Cross-Modal Transformer-Based Neural Correction Models for Automatic
Speech Recognition
- URL: http://arxiv.org/abs/2107.01569v1
- Date: Sun, 4 Jul 2021 07:58:31 GMT
- Title: Cross-Modal Transformer-Based Neural Correction Models for Automatic
Speech Recognition
- Authors: Tomohiro Tanaka, Ryo Masumura, Mana Ihori, Akihiko Takashima, Takafumi
Moriya, Takanori Ashihara, Shota Orihashi, Naoki Makishima
- Abstract summary: We propose a cross-modal transformer-based neural correction models that refines the output of an automatic speech recognition system.
Experiments on Japanese natural language ASR tasks demonstrated that our proposed models achieve better ASR performance than conventional neural correction models.
- Score: 31.2558640840697
- License: http://arxiv.org/licenses/nonexclusive-distrib/1.0/
- Abstract: We propose a cross-modal transformer-based neural correction models that
refines the output of an automatic speech recognition (ASR) system so as to
exclude ASR errors. Generally, neural correction models are composed of
encoder-decoder networks, which can directly model sequence-to-sequence mapping
problems. The most successful method is to use both input speech and its ASR
output text as the input contexts for the encoder-decoder networks.

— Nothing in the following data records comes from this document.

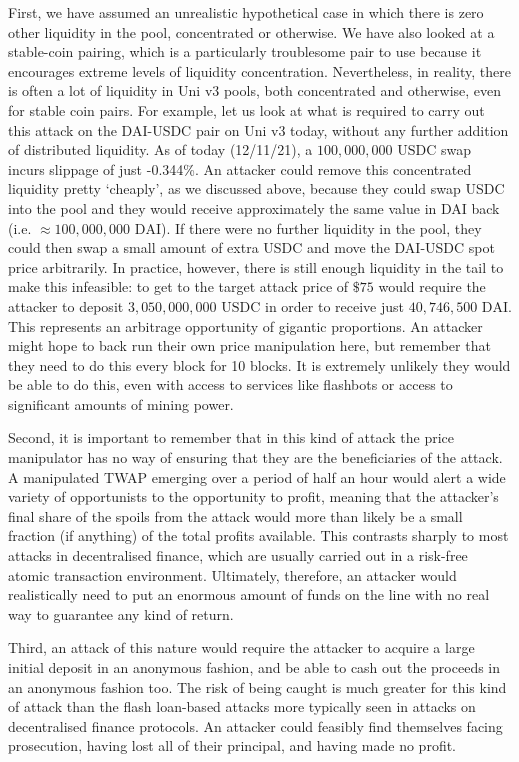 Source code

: \documentclass[a4paper, 11pt]{article}
\begin{document}
First, we have assumed an unrealistic hypothetical case in which there is zero other liquidity in the pool, concentrated or otherwise. We have also looked at a stable-coin pairing, which is a particularly troublesome pair to use because it encourages extreme levels of liquidity concentration. Nevertheless, in reality, there is often a lot of liquidity in Uni v3 pools, both concentrated and otherwise, even for stable coin pairs. For example, let us look at what is required to carry out this attack on the DAI-USDC pair on Uni v3 today, without any further addition of distributed liquidity. As of today (12/11/21), a $100,000,000 \text{ USDC}$ swap incurs slippage of just -0.344\%. An attacker could remove this concentrated liquidity pretty `cheaply', as we discussed above, because they could swap USDC into the pool and they would receive approximately the same value in DAI back (i.e. $\approx 100,000,000 \text{ DAI}$). If there were no further liquidity in the pool, they could then swap a small amount of extra USDC and move the DAI-USDC spot price arbitrarily. In practice, however, there is still enough liquidity in the tail to make this infeasible: to get to the target attack price of $\$75$ would require the attacker to deposit $3,050,000,000 \text{ USDC}$ in order to receive just $40,746,500 \text{ DAI}$. This represents an arbitrage opportunity of gigantic proportions. An attacker might hope to back run their own price manipulation here, but remember that they need to do this every block for 10 blocks. It is extremely unlikely they would be able to do this, even with access to services like flashbots or access to significant amounts of mining power. 

Second, it is important to remember that in this kind of attack the price manipulator has no way of ensuring that they are the beneficiaries of the attack. A manipulated TWAP emerging over a period of half an hour would alert a wide variety of opportunists to the opportunity to profit, meaning that the attacker's final share of the spoils from the attack would more than likely be a small fraction (if anything) of the total profits available. This contrasts sharply to most attacks in decentralised finance, which are usually carried out in a risk-free atomic transaction environment. Ultimately, therefore, an attacker would realistically need to put an enormous amount of funds on the line with no real way to guarantee any kind of return. 

Third, an attack of this nature would require the attacker to acquire a large initial deposit in an anonymous fashion, and be able to cash out the proceeds in an anonymous fashion too. The risk of being caught is much greater for this kind of attack than the flash loan-based attacks more typically seen in attacks on decentralised finance protocols. An attacker could feasibly find themselves facing prosecution, having lost all of their principal, and having made no profit.
\end{document}
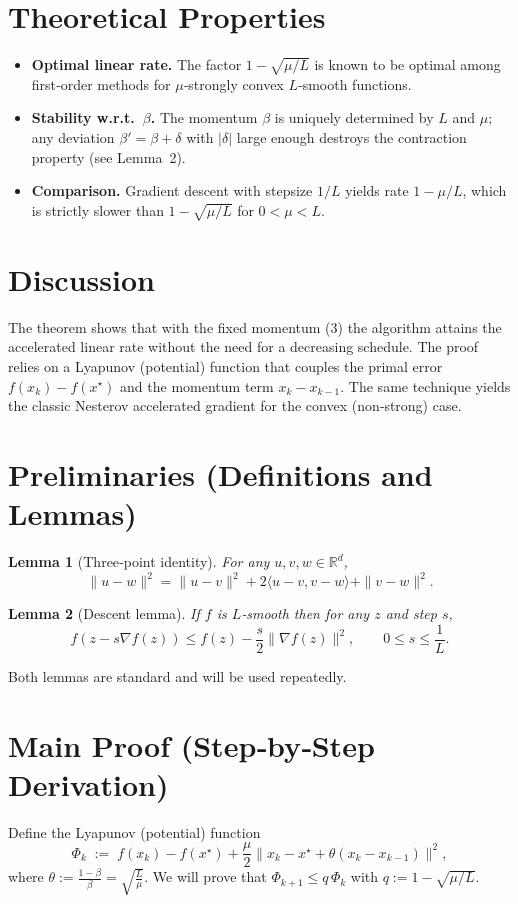 \documentclass{article}
\newtheorem{lemma}{Lemma}
\newcommand{\grad}{\nabla}
\begin{document}
\section*{Theoretical Properties}
\begin{itemize}
\item \textbf{Optimal linear rate.} The factor $1-\sqrt{\mu/L}$ is known to be optimal among first‑order methods for $\mu$‑strongly convex $L$‑smooth functions.
\item \textbf{Stability w.r.t.\ $\beta$.} The momentum $\beta$ is uniquely determined by $L$ and $\mu$; any deviation $\beta'=\beta+\delta$ with $|\delta|$ large enough destroys the contraction property (see Lemma~2).
\item \textbf{Comparison.} Gradient descent with stepsize $1/L$ yields rate $1-\mu/L$, which is strictly slower than $1-\sqrt{\mu/L}$ for $0<\mu<L$.
\end{itemize}

\section*{Discussion}
The theorem shows that with the fixed momentum (3) the algorithm attains the accelerated linear rate without the need for a decreasing schedule. The proof relies on a Lyapunov (potential) function that couples the primal error $f(x_k)-f(x^\star)$ and the momentum term $x_k-x_{k-1}$. The same technique yields the classic Nesterov accelerated gradient for the convex (non‑strong) case.

\section*{Preliminaries (Definitions and Lemmas)}
\begin{lemma}[Three‑point identity]\label{lem:three}
For any $u,v,w\in\mathbb{R}^d$,
\[
\|u-w\|^2 = \|u-v\|^2 + 2\langle u-v, v-w\rangle + \|v-w\|^2.
\tag{6}
\]
\end{lemma}
\begin{lemma}[Descent lemma]\label{lem:descent}
If $f$ is $L$‑smooth then for any $z$ and step $s$,
\[
f(z-s\grad f(z)) \le f(z)-\frac{s}{2}\|\grad f(z)\|^2,\qquad 0\le s\le \frac{1}{L}.
\tag{7}
\]
\end{lemma}
Both lemmas are standard and will be used repeatedly.

\section*{Main Proof (Step‑by‑Step Derivation)}
Define the Lyapunov (potential) function
\[
\Phi_k \;:=\; f(x_k)-f(x^\star)+\frac{\mu}{2}\|x_k-x^\star+\theta (x_k-x_{k-1})\|^2,
\tag{8}
\]
where $\theta:=\frac{1-\beta}{\beta}=\sqrt{\frac{L}{\mu}}$.  
We will prove that $\Phi_{k+1}\le q\,\Phi_k$ with $q:=1-\sqrt{\mu/L}$.
\end{document}
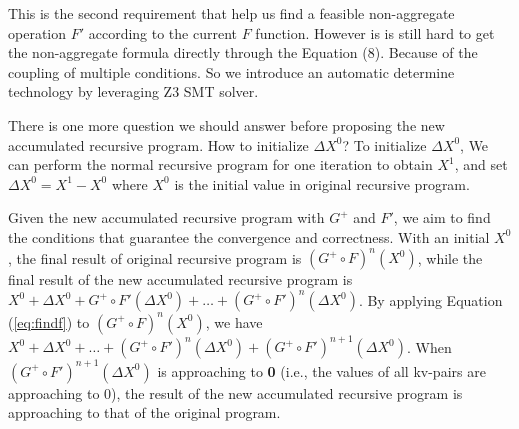 This is the second requirement that help us find a feasible non-aggregate operation $F'$ according to the current $F$ function. However is is still hard to get the non-aggregate formula directly through the Equation (8). Because of the coupling of multiple conditions. So we introduce an automatic determine technology by leveraging Z3 SMT solver.  
{\color{green} There is one more question we should answer before proposing the new accumulated recursive program. How to initialize $\Delta X^0$? To initialize $\Delta X^0$,  We can perform the normal recursive program for one iteration to obtain $X^1$, and set $\Delta X^0=X^1-X^0$ where $X^0$ is the initial value in original recursive program.
	
	Given the new accumulated recursive program with $G^+$ and $F'$, we aim to find the conditions that guarantee the convergence and correctness. With an initial $X^0$, the final result of original recursive program is $(G^{+}\circ F)^n(X^0)$, while the final result of the new accumulated recursive program is $X^0+\Delta X^0+G^+\circ F'(\Delta X^0)+\ldots+(G^+\circ F')^n(\Delta X^0)$. By applying Equation (\ref{eq:findf}) to $(G^{+}\circ F)^n(X^0)$, we have $X^0+\Delta X^0+\ldots+(G^+\circ F')^n(\Delta X^0)+(G^+\circ F')^{n+1}(\Delta X^0)$. When $(G^+\circ F')^{n+1}(\Delta X^0)$ is approaching to \textbf{0} (i.e., the values of all kv-pairs are approaching to 0), the result of the new accumulated recursive program is approaching to that of the original program.
}


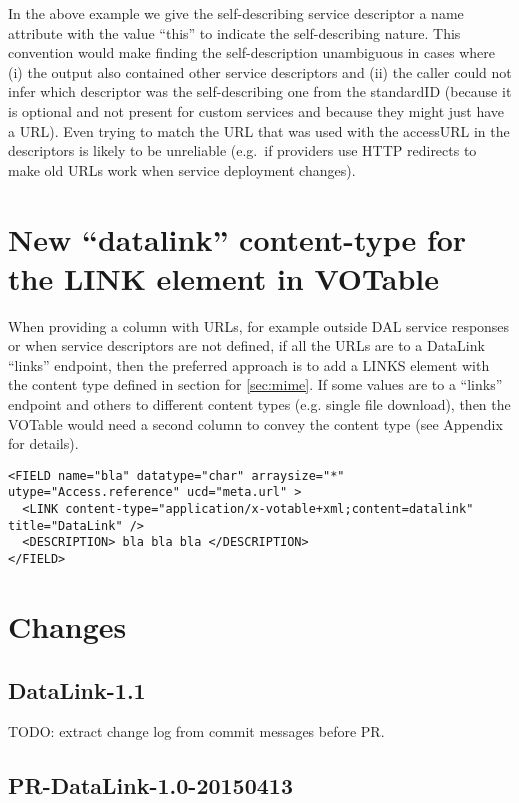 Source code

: \documentclass[11pt,a4paper]{ivoa}
\begin{document}
In the above example we give the self-describing service descriptor a
name attribute with the value ``this'' to indicate the self-describing
nature. This convention would make finding the self-description
unambiguous in cases where (i) the output also contained other service
descriptors and (ii) the caller could not infer which descriptor was
the self-describing one from the standardID (because it is optional
and not present for custom services and because they might just have a
URL). Even trying to match the URL that was used with the accessURL in
the descriptors is likely to be unreliable (e.g.\ if providers use HTTP
redirects to make old URLs work when service deployment changes).

\section{New ``datalink'' content-type for the LINK element in VOTable}


When providing a column with URLs, for example outside DAL service
responses or when service descriptors  are not defined, if all the
URLs are to a DataLink ``links'' endpoint, then the preferred approach
is to add a LINKS element with the content type defined in section for
\ref{sec:mime}. If some values are to a ``links'' endpoint and others to
different content types (e.g. single file download), then the VOTable
would need a second column to convey the content type (see Appendix
for details).

\begin{verbatim} 
<FIELD name="bla" datatype="char" arraysize="*" utype="Access.reference" ucd="meta.url" > 
  <LINK content-type="application/x-votable+xml;content=datalink" title="DataLink" /> 
  <DESCRIPTION> bla bla bla </DESCRIPTION> 
</FIELD>
\end{verbatim}


\section{Changes}

\subsection{DataLink-1.1}

TODO: extract change log from commit messages before PR.

\subsection{PR-DataLink-1.0-20150413}
\end{document}
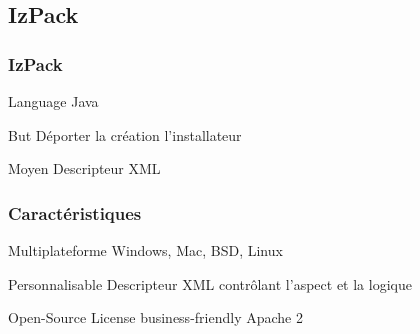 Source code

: \subsection{IzPack}
\begin{frame}\frametitle{IzPack}
\begin{minipage}[c]{.46\linewidth}
	\begin{beamerboxesrounded}[shadow=true]{Language}
		Java
	\end{beamerboxesrounded}
\end{minipage}
\hfill
\begin{minipage}[c]{.46\linewidth}
	\begin{beamerboxesrounded}[shadow=true]{But}
		Déporter la création l'installateur
	\end{beamerboxesrounded}
\end{minipage}
\vfill
\hfil
\begin{minipage}[c]{.46\linewidth}
	\begin{beamerboxesrounded}[shadow=true]{Moyen}
	Descripteur XML
	\end{beamerboxesrounded}
\end{minipage}
\end{frame}
\begin{frame}\frametitle{Caractéristiques}
	\begin{beamerboxesrounded}[shadow=true]{Multiplateforme}
	Windows, Mac, BSD, Linux
	\end{beamerboxesrounded}
	\vfill
	\begin{beamerboxesrounded}[shadow=true]{Personnalisable}
	Descripteur XML contrôlant l'aspect et la logique
	\end{beamerboxesrounded}
	\vfill
	\begin{beamerboxesrounded}[shadow=true]{Open-Source}
	License business-friendly Apache 2
	\end{beamerboxesrounded}
\end{frame}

However,
the conventional method cannot take into account the relationships between
these two different modal inputs because the input contexts are separately
encoded for each modal. To effectively leverage the correlated information
between the two different modal inputs, our proposed models encode two
different contexts jointly on the basis of cross-modal self-attention using a
transformer. We expect that cross-modal self-attention can effectively capture
the relationships between two different modals for refining ASR hypotheses. We
also introduce a shallow fusion technique to efficiently integrate the
first-pass ASR model and our proposed neural correction model. Experiments on
Japanese natural language ASR tasks demonstrated that our proposed models
achieve better ASR performance than conventional neural correction models.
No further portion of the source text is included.